The New York Times - December 11, 2005
White House Letter:
Watchword of the day - Beware the caliphate
Washington - Defense Secretary Donald Rumsfeld said it in a speech last Monday in Washington and again on Thursday on PBS. Eric Edelman, the under secretary of defense for policy, said it the week before in a roundtable at the Council on Foreign Relations. Stephen Hadley, the national security adviser, said it in October in speeches in New York and Los Angeles. General John Abizaid, the top American commander in the Middle East, said it in September in hearings on Capitol Hill.
Vice President Dick Cheney was one of the first members of the Bush administration to say it, at a campaign stop in Lake Elmo, Minnesota, in September 2004.
The word getting the workout from the nation's top guns these days is caliphate - the term for the seventh-century Islamic empire that spanned the Middle East, spread to Southwest Asia, North Africa and Spain, then ended with the Mongol sack of Baghdad in 1258.
Islamic specialists say the word is a mysterious and ominous one for many Americans, and that the administration knows it.
"They recognize that there's a lot of resonance when they use the term 'caliphate,"' said Kenneth Pollack, a former CIA analyst and now a scholar at the Saban Center at the Brookings Institution. Zbigniew Brzezinski, President Jimmy Carter's national security adviser, said that the word had an "almost instinctive fearful impact."
So now, warn Cheney and Co., Al Qaeda's ultimate goal is the re-establishment of the caliphate, with calamitous consequences for the United States. As Cheney put it in Lake Elmo, referring to Osama bin Laden and his followers: "They talk about wanting to re-establish what you could refer to as the seventh-century caliphate," to be "governed by Shariah law, the most rigid interpretation of the Koran."
Or as Rumsfeld put it on Monday: "Iraq would serve as the base of a new Islamic caliphate to extend throughout the Middle East, and which would threaten legitimate governments in Europe, Africa and Asia."

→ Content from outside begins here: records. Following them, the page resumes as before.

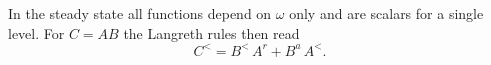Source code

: \documentclass{article}
\begin{document}
In the steady state all functions depend on $\omega$ only and are scalars for a single level.
For $C = A B$ the Langreth rules then read
\begin{equation}
C^{<} = B^{<}\,A^{r} + B^{a}\,A^{<} .
\label{eq:fl}
\end{equation}
\end{document}
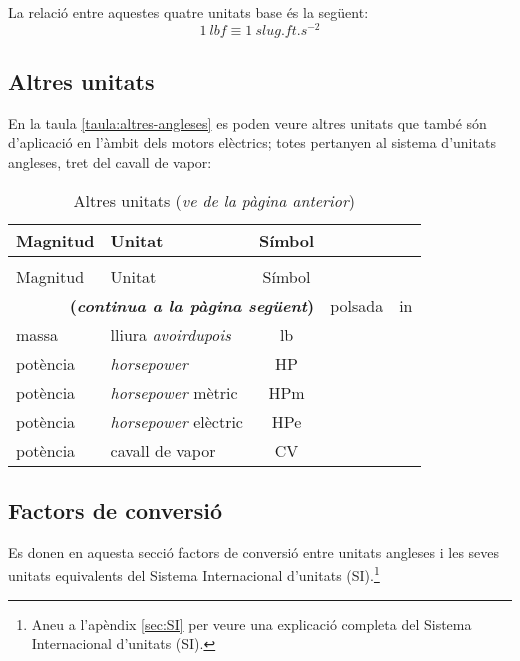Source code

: La relació entre aquestes quatre unitats base és la següent:
\begin{equation}
    \qty{1}{lbf} \equiv \qty{1}{slug.ft.s^{-2}}
\end{equation}

\subsection{Altres unitats}

En la taula \vref{taula:altres-angleses} es poden veure altres unitats que també són d'aplicació en l'àmbit dels motors elèctrics; totes pertanyen al sistema d'unitats angleses, tret del cavall de vapor:
\begin{longtable}[h]{llc}
   \caption{\label{taula:altres-angleses}Altres unitats}\\
   \toprule[1pt]
    Magnitud & Unitat & Símbol \\
   \midrule
   \endfirsthead
   \caption[]{Altres unitats (\emph{ve de la pàgina anterior})}\\
   \toprule[1pt]
    Magnitud & Unitat & Símbol \\
   \midrule
   \endhead
   \midrule
   \multicolumn{3}{r}{\sffamily\bfseries\color{NavyBlue}(\emph{continua a la pàgina següent})}
   \endfoot
   \endlastfoot
   longitud & polsada & in \\
   massa & lliura \textit{avoirdupois} & lb \\
   potència & \textit{horsepower} & HP \\
   potència & \textit{horsepower} mètric & \unit{HPm} \\
   potència & \textit{horsepower} elèctric & \unit{HPe} \\
   potència & cavall de vapor & CV \\
   \bottomrule[1pt]
\end{longtable}
 


\subsection{Factors de conversió}

Es donen en aquesta secció factors de conversió entre unitats angleses i les seves unitats equivalents del Sistema Internacional d'unitats (SI).\footnote{Aneu a l'apèndix \ref{sec:SI} per veure una explicació completa del Sistema Internacional d'unitats (SI).}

General Abizaid was dire, too. "They will try to re-establish a caliphate throughout the entire Muslim world," he told the House Armed Services Committee in September, adding that the caliphate's goals would include the destruction of Israel. "Just as we had the opportunity to learn what the Nazis were going to do, from Hitler's word in 'Mein Kampf,"' Abizaid said, "we need to learn what these people intend to do from their own words."
A number of scholars and former government officials take strong issue with the administration's warning about a new caliphate, and compare it to the fear of communism spread during the Cold War. They say that although Al Qaeda's statements do indeed describe a caliphate as a goal, the administration is exaggerating the magnitude of the threat as it seeks to gain support for its policies in Iraq.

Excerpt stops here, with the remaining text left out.